**Source records**:
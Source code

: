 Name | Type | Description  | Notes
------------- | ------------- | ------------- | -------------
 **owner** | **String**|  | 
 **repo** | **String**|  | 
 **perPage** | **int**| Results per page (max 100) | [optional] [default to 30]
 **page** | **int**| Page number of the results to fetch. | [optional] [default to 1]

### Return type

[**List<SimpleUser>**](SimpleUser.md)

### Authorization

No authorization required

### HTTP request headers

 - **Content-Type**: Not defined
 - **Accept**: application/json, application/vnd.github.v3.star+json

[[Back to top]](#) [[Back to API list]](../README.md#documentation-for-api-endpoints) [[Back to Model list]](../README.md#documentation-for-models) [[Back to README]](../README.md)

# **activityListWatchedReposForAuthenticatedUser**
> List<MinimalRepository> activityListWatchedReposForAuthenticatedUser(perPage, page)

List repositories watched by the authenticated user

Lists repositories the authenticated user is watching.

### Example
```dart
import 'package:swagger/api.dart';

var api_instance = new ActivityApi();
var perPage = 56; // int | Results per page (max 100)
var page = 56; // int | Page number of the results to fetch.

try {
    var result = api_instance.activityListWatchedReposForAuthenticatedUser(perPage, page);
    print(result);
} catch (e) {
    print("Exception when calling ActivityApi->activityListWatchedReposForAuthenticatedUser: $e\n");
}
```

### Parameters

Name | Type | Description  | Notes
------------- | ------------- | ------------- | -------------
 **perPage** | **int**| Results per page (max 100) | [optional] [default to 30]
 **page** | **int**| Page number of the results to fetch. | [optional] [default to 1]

--

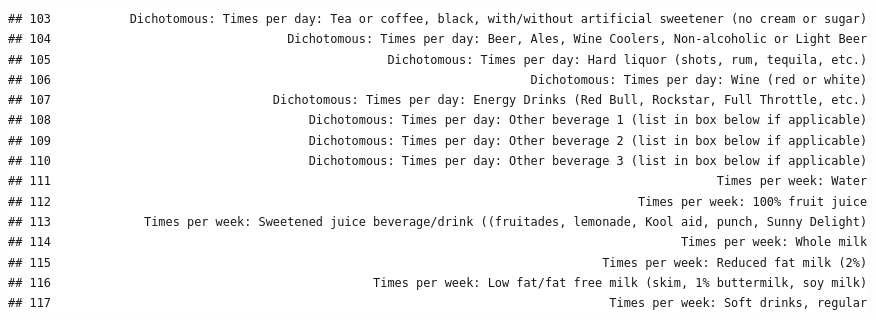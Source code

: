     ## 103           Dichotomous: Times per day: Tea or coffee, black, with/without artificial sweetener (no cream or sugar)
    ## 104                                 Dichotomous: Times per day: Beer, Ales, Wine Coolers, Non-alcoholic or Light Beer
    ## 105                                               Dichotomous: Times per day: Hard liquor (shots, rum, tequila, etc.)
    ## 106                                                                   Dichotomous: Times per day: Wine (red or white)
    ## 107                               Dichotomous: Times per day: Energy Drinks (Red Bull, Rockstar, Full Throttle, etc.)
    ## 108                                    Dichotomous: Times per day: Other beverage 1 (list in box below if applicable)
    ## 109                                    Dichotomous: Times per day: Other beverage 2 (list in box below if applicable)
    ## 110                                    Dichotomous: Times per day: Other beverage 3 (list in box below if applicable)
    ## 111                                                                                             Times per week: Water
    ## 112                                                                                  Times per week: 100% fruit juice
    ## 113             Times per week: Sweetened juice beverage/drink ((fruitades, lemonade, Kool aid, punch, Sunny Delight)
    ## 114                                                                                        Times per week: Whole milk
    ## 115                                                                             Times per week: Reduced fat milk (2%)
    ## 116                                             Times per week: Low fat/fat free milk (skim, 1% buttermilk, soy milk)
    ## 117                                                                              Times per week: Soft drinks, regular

**Exercise**:
Considering only the data above, return the lines in which "page" occurs.

**Answer to this task**:
 **perPage** | **int**| Results per page (max 100) | [optional] [default to 30]
 **page** | **int**| Page number of the results to fetch. | [optional] [default to 1]
> List<MinimalRepository> activityListWatchedReposForAuthenticatedUser(perPage, page)
var perPage = 56; // int | Results per page (max 100)
var page = 56; // int | Page number of the results to fetch.
    var result = api_instance.activityListWatchedReposForAuthenticatedUser(perPage, page);
 **perPage** | **int**| Results per page (max 100) | [optional] [default to 30]
 **page** | **int**| Page number of the results to fetch. | [optional] [default to 1]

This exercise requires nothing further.